Thursday, November 30, 2006

A Not So Great Birthday

Mom was admitted to the hospital Monday with heart problems. She is in A-Fib.

They are using medication to try and get her back to a normal heart rhythm. She's out of work until at least December 10th. She's in good spirits and says she's OK. This is something that could have been going on for a while before she became symptomatic. It's another wait and see situation. They want to give the meds a chance to convert her back to normal rhythm before they do an Electrical Cardioversion.

Mom got a call Monday evening from my Dad's Doc. Dad finished his 4th round of chemo and had a CT scan. There is slight growth of the tumors in his brain. Mom suspected something was going on because Dad's been having some memory issues recently.

Happy Fuckin' Birthday.

The next step with Dad is a fairly new treatment using targeted radiation to kill the cancerous brain cells.

I wish it was better news I had to share, especially since I hadn't given you all an update in a while.

My parents amaze me with their courage. They're dealing with all of this realistically and so much better than myself. The love they share glows between the two of them every time they hug - which is often.

I turn into a weepy mess every time I sit down to write at this blog - hence the lack of posts. There is a very important post that I have been putting off writing for 6 months(procrastination being a talent I come by honestly!). Perhaps, I will only write it when I am emotionally ready, which I feel I am getting close to. On the other hand, I feel like the story I want to tell is stopping up the works, so to speak. I've come to realize that until I get it out, I won't be able to move forward. I need to move forward. There is so much to tell and do, and I feel stuck by the weight of this story in my head and heart. Therefore, I'll be spending time writing this weekend and hopefully have something worth reading next week.

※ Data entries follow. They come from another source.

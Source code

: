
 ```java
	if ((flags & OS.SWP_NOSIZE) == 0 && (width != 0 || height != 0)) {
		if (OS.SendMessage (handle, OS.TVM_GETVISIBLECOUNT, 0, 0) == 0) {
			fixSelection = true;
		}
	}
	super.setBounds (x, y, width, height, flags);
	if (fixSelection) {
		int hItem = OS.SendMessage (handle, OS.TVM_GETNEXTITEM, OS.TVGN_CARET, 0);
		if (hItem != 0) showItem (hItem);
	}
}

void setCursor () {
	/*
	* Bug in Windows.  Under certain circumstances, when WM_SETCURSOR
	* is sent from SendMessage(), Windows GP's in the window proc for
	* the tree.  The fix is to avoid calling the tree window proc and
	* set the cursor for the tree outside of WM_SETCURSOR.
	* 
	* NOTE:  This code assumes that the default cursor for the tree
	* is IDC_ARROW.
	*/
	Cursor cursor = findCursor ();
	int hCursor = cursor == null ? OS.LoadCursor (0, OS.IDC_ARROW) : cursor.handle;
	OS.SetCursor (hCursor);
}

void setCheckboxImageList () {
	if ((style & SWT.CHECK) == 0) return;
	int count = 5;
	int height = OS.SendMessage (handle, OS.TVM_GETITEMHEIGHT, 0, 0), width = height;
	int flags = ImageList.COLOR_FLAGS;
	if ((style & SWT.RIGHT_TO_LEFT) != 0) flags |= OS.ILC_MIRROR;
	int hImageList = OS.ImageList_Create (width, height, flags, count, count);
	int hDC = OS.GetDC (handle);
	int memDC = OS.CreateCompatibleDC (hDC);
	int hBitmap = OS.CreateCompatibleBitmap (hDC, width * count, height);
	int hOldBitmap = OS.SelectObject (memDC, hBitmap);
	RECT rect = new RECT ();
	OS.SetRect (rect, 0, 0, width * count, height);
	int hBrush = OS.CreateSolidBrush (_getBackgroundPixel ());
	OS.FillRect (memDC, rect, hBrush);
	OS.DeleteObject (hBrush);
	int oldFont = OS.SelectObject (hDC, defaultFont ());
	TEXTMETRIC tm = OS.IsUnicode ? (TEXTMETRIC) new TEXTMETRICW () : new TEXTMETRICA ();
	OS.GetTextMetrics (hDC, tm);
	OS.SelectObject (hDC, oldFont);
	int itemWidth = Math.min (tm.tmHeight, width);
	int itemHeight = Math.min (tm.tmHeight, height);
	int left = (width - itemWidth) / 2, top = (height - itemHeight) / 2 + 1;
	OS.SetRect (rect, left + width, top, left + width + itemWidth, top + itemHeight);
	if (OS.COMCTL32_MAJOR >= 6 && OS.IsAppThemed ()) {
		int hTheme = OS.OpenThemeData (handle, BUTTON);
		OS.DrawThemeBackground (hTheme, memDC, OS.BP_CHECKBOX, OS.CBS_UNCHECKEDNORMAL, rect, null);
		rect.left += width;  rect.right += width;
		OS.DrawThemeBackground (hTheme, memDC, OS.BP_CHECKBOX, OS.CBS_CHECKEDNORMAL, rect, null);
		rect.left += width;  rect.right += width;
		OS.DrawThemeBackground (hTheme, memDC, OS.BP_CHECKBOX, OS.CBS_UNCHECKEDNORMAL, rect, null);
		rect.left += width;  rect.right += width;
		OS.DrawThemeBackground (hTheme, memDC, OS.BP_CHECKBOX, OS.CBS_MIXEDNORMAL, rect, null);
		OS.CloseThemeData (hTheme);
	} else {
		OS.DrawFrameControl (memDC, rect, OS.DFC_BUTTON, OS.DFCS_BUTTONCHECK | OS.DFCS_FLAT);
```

Now that I've been all polite and nice, I need to rant for a moment:

This is too much shit for one family to go through! No one deserves this. Dad's got cancer, Moms having heart problems, Bro is separated, heading for divorce and totally fucked up, me - I'm hanging on by an emotional thread. It's not right, it's not fair! My parents have worked too long and hard to be totally fucked over just when they should be chillin and enjoying all those years of sacrifice and hard work. I really wonder what the entire point of living is, if these are the rewards for doing the right thing. Oh and can I say how much I am looking forward to Chrismas this year.....right, NOT.

End of rant.

To steal a line from Chunks:
I must be dropping an egg and that's why I'm so emotional.

Monday, November 27, 2006

Happy Birthday Daddy

Today is my Dad's 61st birthday.

We celebrated over the weekend and I actually gave him his present on Thanksgiving. Mom & Dad were going away over the weekend and, who can't use some reading material when relaxing? Mom snatched up Marley and Me first, so Dad was left with Nora Roberts.

Happy Birthday on the actual day, Daddy. May it be a good day, and I'm praying with all my heart for many, many more birthdays that we can celebrate. Love you!

Friday, November 17, 2006

Dog Breath

It's not easy to sleep when you have a panicked, panting, trembling and whimpering Greyhound 6 inches from your face.

So it was at 2:30 AM this morning. It's been so unseasonably warm here that we had a thunderstorm last night. It took her about an hour to settle down and go back to sleep.

At least she's getting better about them & my new curtains are still in one piece.

Thursday, November 16, 2006

Bestest Friends

What's the matter?

Nothing.

I hear that sound in your voice, whats going on?

Gawd, I hate you! (laughs) How do you do that?

I can see right through you!(laughing)

I know, and I hate you for it! Can't hide anything from you.

I can hear it, you're just going through the motions, doing what you have to to get by. Ya gotta snap out of it girl!

Yea, you're right.



My bestest friend D knows me too well.